=== Section Start ===

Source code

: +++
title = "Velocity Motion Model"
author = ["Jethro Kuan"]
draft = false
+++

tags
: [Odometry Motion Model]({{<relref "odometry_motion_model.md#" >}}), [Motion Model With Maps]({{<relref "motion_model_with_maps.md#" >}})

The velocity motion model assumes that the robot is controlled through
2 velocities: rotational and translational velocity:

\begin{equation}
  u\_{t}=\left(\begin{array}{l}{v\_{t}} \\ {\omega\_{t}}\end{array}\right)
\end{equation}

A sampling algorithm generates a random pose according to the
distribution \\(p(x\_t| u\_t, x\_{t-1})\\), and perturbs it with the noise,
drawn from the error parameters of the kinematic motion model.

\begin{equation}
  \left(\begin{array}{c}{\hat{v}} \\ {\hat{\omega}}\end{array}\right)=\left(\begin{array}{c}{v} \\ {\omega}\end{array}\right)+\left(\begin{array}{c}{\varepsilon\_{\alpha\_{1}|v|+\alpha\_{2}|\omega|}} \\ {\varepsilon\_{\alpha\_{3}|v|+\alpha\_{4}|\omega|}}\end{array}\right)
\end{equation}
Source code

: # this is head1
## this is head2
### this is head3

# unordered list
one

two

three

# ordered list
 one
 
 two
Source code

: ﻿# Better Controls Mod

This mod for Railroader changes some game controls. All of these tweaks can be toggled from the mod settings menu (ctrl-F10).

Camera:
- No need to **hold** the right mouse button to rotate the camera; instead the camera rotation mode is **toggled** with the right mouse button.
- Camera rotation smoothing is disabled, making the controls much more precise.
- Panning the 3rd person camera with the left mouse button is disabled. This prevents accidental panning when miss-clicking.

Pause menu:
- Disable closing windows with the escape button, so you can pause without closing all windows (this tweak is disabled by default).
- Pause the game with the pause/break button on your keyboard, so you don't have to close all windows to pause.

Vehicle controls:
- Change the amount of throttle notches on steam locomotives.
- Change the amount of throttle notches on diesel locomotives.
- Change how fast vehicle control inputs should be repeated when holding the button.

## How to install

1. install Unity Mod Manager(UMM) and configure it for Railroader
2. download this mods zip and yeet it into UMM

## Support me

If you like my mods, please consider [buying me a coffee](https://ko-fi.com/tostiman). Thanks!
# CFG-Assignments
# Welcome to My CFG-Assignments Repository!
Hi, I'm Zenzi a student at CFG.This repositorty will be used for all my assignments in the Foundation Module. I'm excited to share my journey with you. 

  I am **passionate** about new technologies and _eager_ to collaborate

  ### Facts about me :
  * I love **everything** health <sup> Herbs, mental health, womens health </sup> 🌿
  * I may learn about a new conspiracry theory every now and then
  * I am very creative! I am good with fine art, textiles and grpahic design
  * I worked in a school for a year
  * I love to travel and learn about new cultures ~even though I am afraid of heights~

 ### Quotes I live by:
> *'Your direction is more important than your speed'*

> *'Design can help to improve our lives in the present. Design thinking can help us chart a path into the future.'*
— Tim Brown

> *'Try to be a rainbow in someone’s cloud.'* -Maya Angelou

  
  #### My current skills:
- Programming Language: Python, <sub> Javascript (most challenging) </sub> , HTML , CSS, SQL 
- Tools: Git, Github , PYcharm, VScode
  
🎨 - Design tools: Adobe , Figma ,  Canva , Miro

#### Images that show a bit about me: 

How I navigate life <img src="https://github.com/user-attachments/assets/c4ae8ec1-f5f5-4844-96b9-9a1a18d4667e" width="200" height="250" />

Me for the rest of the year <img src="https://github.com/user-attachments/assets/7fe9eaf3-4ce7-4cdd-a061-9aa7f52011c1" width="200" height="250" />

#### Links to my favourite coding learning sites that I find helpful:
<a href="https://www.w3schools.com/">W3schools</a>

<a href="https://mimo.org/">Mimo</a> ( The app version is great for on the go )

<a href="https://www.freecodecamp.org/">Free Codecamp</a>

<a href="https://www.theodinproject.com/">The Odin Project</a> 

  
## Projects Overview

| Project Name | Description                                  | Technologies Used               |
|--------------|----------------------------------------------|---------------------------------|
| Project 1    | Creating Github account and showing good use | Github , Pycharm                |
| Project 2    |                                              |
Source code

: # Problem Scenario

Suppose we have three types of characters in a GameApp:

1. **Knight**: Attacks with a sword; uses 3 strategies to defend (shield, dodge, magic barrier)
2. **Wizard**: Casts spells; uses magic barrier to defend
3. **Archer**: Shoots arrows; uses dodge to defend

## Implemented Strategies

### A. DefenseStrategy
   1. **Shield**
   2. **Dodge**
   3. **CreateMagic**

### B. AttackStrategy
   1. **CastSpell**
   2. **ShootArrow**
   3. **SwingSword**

=== Section End ===

■ Work order:
Your task is to output exactly the lines running from the one with "Me for the rest" through the final line of the material above, with both ends included.

■ Written response:
Me for the rest of the year <img src="https://github.com/user-attachments/assets/7fe9eaf3-4ce7-4cdd-a061-9aa7f52011c1" width="200" height="250" />

#### Links to my favourite coding learning sites that I find helpful:
<a href="https://www.w3schools.com/">W3schools</a>

<a href="https://mimo.org/">Mimo</a> ( The app version is great for on the go )

<a href="https://www.freecodecamp.org/">Free Codecamp</a>

<a href="https://www.theodinproject.com/">The Odin Project</a> 

  
## Projects Overview

| Project Name | Description                                  | Technologies Used               |
|--------------|----------------------------------------------|---------------------------------|
| Project 1    | Creating Github account and showing good use | Github , Pycharm                |
| Project 2    |                                              |
Source code

: # Problem Scenario

Suppose we have three types of characters in a GameApp:

1. **Knight**: Attacks with a sword; uses 3 strategies to defend (shield, dodge, magic barrier)
2. **Wizard**: Casts spells; uses magic barrier to defend
3. **Archer**: Shoots arrows; uses dodge to defend

## Implemented Strategies

### A. DefenseStrategy
   1. **Shield**
   2. **Dodge**
   3. **CreateMagic**

### B. AttackStrategy
   1. **CastSpell**
   2. **ShootArrow**
   3. **SwingSword**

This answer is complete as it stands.